[Saved data entries]
_____

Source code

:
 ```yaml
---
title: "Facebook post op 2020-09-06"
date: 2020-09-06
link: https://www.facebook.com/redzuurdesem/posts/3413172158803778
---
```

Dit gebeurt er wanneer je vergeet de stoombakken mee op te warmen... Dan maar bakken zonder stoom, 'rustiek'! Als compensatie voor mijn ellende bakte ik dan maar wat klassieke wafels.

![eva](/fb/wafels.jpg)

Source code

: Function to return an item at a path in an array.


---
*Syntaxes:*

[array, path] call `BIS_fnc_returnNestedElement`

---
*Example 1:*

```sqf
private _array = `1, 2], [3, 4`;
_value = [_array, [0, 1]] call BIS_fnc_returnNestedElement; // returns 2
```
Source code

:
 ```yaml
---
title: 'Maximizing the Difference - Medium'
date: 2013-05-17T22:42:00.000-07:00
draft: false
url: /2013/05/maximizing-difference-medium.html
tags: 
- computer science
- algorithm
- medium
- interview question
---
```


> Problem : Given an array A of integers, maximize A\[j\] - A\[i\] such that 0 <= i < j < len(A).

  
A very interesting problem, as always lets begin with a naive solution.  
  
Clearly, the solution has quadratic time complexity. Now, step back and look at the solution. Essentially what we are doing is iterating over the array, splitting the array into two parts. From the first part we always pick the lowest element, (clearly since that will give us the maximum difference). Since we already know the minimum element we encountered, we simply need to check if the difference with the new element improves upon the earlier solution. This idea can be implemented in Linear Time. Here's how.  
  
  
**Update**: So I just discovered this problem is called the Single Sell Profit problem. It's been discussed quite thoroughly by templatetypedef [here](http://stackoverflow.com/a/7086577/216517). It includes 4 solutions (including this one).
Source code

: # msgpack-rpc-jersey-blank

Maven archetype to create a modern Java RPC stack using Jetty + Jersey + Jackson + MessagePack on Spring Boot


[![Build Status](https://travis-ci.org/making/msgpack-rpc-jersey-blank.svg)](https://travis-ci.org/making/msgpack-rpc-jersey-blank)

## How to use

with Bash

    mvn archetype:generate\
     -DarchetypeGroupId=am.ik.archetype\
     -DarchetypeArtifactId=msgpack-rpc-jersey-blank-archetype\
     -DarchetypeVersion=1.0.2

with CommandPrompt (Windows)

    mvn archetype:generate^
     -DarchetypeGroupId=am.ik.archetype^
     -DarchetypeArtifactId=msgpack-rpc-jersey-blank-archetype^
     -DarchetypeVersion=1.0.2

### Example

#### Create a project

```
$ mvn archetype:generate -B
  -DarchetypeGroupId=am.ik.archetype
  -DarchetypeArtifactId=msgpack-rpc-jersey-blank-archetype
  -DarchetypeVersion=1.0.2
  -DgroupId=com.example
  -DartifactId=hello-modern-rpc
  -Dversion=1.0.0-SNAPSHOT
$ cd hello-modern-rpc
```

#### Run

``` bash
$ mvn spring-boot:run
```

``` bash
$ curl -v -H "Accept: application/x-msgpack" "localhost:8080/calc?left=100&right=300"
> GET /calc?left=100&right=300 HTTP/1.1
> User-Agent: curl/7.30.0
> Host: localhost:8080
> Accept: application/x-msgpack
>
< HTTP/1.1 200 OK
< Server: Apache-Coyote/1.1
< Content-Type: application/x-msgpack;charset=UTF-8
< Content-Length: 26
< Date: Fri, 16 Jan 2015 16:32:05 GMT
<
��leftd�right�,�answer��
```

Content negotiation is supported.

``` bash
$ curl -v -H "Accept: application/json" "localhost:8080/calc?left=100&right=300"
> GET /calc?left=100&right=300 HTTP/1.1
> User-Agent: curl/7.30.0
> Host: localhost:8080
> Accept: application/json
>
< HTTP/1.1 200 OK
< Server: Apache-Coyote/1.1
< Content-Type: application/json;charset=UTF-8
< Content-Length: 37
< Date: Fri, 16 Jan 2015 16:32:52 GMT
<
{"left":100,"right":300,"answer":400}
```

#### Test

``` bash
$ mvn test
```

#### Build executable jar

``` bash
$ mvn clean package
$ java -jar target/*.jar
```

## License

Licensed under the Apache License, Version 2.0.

_____

THE PROBLEM: Out of the entries above, write out only the lines between the line holding "Dit gebeurt er" and the line holding "A very interesting", inclusive, each exactly as given.

ANSWER TO THE PROBLEM:
Dit gebeurt er wanneer je vergeet de stoombakken mee op te warmen... Dan maar bakken zonder stoom, 'rustiek'! Als compensatie voor mijn ellende bakte ik dan maar wat klassieke wafels.

![eva](/fb/wafels.jpg)

Source code

: Function to return an item at a path in an array.


---
*Syntaxes:*

[array, path] call `BIS_fnc_returnNestedElement`

---
*Example 1:*

```sqf
private _array = `1, 2], [3, 4`;
_value = [_array, [0, 1]] call BIS_fnc_returnNestedElement; // returns 2
```
Source code

:
 ```yaml
---
title: 'Maximizing the Difference - Medium'
date: 2013-05-17T22:42:00.000-07:00
draft: false
url: /2013/05/maximizing-difference-medium.html
tags: 
- computer science
- algorithm
- medium
- interview question
---
```


> Problem : Given an array A of integers, maximize A\[j\] - A\[i\] such that 0 <= i < j < len(A).

  
A very interesting problem, as always lets begin with a naive solution.  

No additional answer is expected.